Average rating: | Rated 4 of 5. |
Level of importance: | Rated 4 of 5. |
Level of validity: | Rated 4 of 5. |
Level of completeness: | Rated 4 of 5. |
Level of comprehensibility: | Rated 4 of 5. |
Competing interests: | None |
ScienceOpen disciplines: | Uncategorized |
This project is an interesting one and provides a step into the logical next step of studying language change. Using crowdsourcing via a mobile app available for iOS, the authors collected age and location data for Swiss German speakers and also collected their use of different variables. These data were compared to a 70-year-old dialectological survey of Swiss German to investigate language change.
Most of this paper focuses on methodology and considerations, which is good. The fact that they received the highest rate of correct identification for the oldest speakers falls in line with other studies that look at language change by the age of their subjects. The 70 year old respondents, logically, had dialect placements the most similar to the 70 year old dialect maps. It is very interesting that the rates of correct placement decrease as age decreses, which is an indicator of language change. The authors perform some analysis on responses to three variables, but (helpfully) avoid stating that this is definitive proof of language change. They use these data to corroborate another study of /l/-vocalization which found similar patterns.
It is tempting, as a scholar, to want to use these kinds of technologies to obtain all of the data possible; however, it is important, as these authors point out, to maintain a balanced worldview and keep in mind the drawbacks of the platform and how it might affect the data. The authors do a good job of explaining these drawbacks.

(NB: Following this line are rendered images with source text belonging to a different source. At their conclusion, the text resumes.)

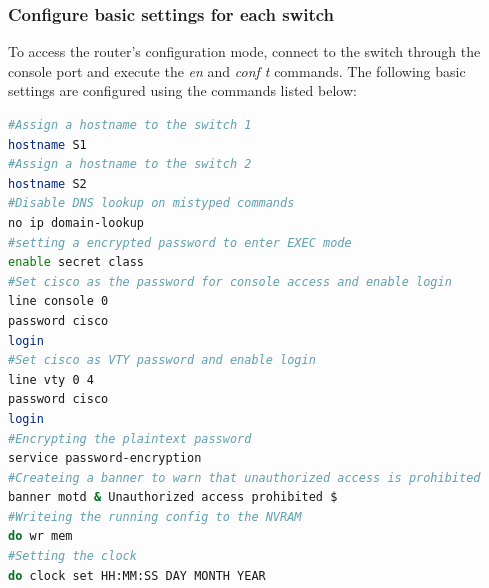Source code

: \documentclass[a4paper]{article}
\newcommand{\abc}{\hfill \break}
\newcommand{\ii}{\textit}
\begin{document}
\subsubsection{Configure basic settings for each switch}
To access the router's configuration mode, connect to the switch through the console port and execute the \ii{en} and \ii{conf t} commands.\abc
The following basic settings are configured using the commands listed below:
\begin{lstlisting}[language=bash]
#Assign a hostname to the switch 1
hostname S1
#Assign a hostname to the switch 2
hostname S2
#Disable DNS lookup on mistyped commands
no ip domain-lookup
#setting a encrypted password to enter EXEC mode
enable secret class
#Set cisco as the password for console access and enable login
line console 0
password cisco
login
#Set cisco as VTY password and enable login
line vty 0 4
password cisco
login
#Encrypting the plaintext password
service password-encryption
#Createing a banner to warn that unauthorized access is prohibited
banner motd & Unauthorized access prohibited $
#Writeing the running config to the NVRAM
do wr mem
#Setting the clock
do clock set HH:MM:SS DAY MONTH YEAR
\end{lstlisting}
\end{document}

These data and this methodology can be complementary to other dialect studies. They can be done first to identify potential interesting areas of language change which could then be investigated more qualitatively. In this instance, the data seem to suggest that there are some areas of Swiss German that are changing rapidly and may be a good in-depth project for a dialect researcher. This method could also be done after dialect studies have been done, as the authors did with /l/-vocalization in this study, to corroborate findings with quantitative data. However, though the authors do not directly state this, I do not think this kind of method could exist on its own for dialect study; there are simply too many confounding variables involved. This is a useful tool for the language researcher to have in their toolbox, and I look forward to further developments of the platform and results from other dialect areas. I am particularly curious about its use for English-speakers, because (as the authors point out) English speakers tend to be unaware of some parts of their dialect. In the US, where I am, there are areas with low level indexicality, that is where speakers of local dialects are not aware that they even speak differently from others. I wonder if the app would pick up on this at all, or if these speakers would simply input something close to the standard because they think that they speak Standard American English. Perhaps this could be used for a future application of this method.